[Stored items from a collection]
────────────────────
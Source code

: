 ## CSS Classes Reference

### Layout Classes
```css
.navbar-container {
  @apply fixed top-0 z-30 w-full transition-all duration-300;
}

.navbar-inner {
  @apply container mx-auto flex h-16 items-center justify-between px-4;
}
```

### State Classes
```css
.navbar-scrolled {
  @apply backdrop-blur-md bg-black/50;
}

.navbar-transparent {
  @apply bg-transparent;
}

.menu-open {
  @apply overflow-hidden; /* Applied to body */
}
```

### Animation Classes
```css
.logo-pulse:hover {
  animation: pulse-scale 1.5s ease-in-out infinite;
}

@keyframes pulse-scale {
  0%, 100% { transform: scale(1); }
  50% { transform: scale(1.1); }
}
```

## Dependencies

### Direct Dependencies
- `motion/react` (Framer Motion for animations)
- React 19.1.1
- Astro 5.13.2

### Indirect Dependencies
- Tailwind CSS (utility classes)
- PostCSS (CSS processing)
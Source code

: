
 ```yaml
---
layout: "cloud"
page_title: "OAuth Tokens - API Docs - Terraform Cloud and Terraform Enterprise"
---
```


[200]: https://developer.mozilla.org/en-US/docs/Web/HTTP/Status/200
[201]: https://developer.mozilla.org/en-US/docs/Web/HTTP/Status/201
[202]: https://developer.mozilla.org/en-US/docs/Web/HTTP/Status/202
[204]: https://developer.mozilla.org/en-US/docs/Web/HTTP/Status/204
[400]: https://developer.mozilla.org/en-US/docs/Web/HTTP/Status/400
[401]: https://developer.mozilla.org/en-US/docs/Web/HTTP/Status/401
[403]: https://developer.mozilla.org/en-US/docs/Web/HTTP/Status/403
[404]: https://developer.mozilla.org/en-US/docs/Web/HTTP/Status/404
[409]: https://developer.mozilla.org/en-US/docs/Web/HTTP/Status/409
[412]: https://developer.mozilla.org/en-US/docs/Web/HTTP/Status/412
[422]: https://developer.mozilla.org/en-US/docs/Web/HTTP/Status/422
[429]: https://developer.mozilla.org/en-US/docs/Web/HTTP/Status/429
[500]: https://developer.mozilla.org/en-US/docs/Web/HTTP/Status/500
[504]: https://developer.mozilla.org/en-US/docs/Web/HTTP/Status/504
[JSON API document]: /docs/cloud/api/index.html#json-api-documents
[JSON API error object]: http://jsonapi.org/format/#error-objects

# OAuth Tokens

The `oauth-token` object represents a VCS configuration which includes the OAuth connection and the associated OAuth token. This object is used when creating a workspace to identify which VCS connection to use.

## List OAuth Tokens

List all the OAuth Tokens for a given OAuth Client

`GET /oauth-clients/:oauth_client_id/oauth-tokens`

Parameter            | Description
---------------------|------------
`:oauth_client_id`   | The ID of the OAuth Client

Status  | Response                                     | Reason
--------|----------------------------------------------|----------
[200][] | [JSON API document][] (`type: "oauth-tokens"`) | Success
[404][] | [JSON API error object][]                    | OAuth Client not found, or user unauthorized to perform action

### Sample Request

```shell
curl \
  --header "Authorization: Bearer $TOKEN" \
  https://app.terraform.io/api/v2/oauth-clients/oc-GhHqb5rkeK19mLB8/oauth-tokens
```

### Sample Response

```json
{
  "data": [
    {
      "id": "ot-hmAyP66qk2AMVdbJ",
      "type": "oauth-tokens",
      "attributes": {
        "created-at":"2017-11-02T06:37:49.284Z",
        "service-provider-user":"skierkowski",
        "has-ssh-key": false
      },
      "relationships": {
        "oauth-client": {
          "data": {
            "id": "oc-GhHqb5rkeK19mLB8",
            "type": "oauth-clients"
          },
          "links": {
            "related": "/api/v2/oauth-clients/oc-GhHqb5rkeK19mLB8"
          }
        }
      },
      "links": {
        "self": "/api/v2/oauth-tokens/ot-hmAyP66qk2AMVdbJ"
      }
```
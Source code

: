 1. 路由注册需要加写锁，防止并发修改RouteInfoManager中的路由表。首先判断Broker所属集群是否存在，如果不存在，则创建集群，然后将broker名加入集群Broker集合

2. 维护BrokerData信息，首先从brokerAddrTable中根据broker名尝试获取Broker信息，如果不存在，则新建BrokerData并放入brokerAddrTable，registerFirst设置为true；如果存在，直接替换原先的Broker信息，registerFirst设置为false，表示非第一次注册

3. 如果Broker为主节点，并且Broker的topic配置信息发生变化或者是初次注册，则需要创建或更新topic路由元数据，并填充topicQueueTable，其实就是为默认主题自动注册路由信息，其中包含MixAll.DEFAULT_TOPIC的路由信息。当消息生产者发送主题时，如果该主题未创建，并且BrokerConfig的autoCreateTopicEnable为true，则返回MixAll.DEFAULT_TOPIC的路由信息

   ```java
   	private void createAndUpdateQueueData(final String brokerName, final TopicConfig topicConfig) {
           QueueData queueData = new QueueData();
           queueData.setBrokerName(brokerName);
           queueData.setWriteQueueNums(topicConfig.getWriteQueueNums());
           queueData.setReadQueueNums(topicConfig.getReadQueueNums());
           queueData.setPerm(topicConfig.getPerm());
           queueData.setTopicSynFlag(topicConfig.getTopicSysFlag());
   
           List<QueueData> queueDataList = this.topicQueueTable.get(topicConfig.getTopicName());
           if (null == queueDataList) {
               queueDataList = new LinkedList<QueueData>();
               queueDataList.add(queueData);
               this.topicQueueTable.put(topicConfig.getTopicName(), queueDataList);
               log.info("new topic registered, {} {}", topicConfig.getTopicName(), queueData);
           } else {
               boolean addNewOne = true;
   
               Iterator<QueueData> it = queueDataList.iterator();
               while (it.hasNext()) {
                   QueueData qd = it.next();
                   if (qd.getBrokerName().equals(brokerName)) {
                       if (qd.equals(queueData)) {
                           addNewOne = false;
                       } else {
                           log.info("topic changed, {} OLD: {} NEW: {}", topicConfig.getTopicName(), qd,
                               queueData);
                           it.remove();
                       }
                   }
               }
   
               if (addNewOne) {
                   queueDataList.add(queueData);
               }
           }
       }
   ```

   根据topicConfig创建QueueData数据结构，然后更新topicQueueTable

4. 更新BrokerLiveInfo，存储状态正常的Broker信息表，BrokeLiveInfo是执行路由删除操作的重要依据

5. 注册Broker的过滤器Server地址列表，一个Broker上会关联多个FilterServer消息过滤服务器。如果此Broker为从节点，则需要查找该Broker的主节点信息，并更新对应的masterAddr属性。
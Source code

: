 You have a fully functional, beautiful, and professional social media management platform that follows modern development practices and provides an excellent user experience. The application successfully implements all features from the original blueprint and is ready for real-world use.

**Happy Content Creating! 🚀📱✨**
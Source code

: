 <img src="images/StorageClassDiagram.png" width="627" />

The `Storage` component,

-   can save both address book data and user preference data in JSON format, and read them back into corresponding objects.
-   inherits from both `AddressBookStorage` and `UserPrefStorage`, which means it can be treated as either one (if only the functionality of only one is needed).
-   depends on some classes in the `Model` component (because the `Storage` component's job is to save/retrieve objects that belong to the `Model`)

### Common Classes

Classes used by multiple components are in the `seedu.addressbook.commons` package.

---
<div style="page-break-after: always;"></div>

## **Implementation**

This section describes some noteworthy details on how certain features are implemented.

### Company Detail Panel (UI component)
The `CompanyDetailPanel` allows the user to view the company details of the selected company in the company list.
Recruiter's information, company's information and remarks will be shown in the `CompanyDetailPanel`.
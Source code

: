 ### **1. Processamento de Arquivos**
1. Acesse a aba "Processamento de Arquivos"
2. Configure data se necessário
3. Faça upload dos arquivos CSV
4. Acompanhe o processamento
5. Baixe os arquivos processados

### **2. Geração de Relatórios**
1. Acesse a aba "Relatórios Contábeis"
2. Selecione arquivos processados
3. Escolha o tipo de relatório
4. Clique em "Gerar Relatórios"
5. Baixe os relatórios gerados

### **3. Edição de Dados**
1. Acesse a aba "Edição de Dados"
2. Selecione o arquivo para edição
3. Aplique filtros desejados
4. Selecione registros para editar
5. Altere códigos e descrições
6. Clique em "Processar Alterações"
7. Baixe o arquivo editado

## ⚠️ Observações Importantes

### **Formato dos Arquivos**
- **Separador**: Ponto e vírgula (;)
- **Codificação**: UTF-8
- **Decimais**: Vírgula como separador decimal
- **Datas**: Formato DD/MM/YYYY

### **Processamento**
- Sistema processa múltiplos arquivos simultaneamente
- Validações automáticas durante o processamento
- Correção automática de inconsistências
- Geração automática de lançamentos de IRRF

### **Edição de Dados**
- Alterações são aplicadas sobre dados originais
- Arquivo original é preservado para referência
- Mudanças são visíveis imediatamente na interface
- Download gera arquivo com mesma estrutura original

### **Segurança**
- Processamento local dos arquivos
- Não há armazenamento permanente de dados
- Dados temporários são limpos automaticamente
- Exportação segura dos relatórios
────────────────────
The lines above from the one containing "### Company Detail Panel (UI component)" through the one containing "### **Processamento**" are to be set down exactly, and no others.

[Exercise result]:
### Company Detail Panel (UI component)
The `CompanyDetailPanel` allows the user to view the company details of the selected company in the company list.
Recruiter's information, company's information and remarks will be shown in the `CompanyDetailPanel`.
Source code

: ### **1. Processamento de Arquivos**
1. Acesse a aba "Processamento de Arquivos"
2. Configure data se necessário
3. Faça upload dos arquivos CSV
4. Acompanhe o processamento
5. Baixe os arquivos processados

### **2. Geração de Relatórios**
1. Acesse a aba "Relatórios Contábeis"
2. Selecione arquivos processados
3. Escolha o tipo de relatório
4. Clique em "Gerar Relatórios"
5. Baixe os relatórios gerados

### **3. Edição de Dados**
1. Acesse a aba "Edição de Dados"
2. Selecione o arquivo para edição
3. Aplique filtros desejados
4. Selecione registros para editar
5. Altere códigos e descrições
6. Clique em "Processar Alterações"
7. Baixe o arquivo editado

## ⚠️ Observações Importantes

### **Formato dos Arquivos**
- **Separador**: Ponto e vírgula (;)
- **Codificação**: UTF-8
- **Decimais**: Vírgula como separador decimal
- **Datas**: Formato DD/MM/YYYY

### **Processamento**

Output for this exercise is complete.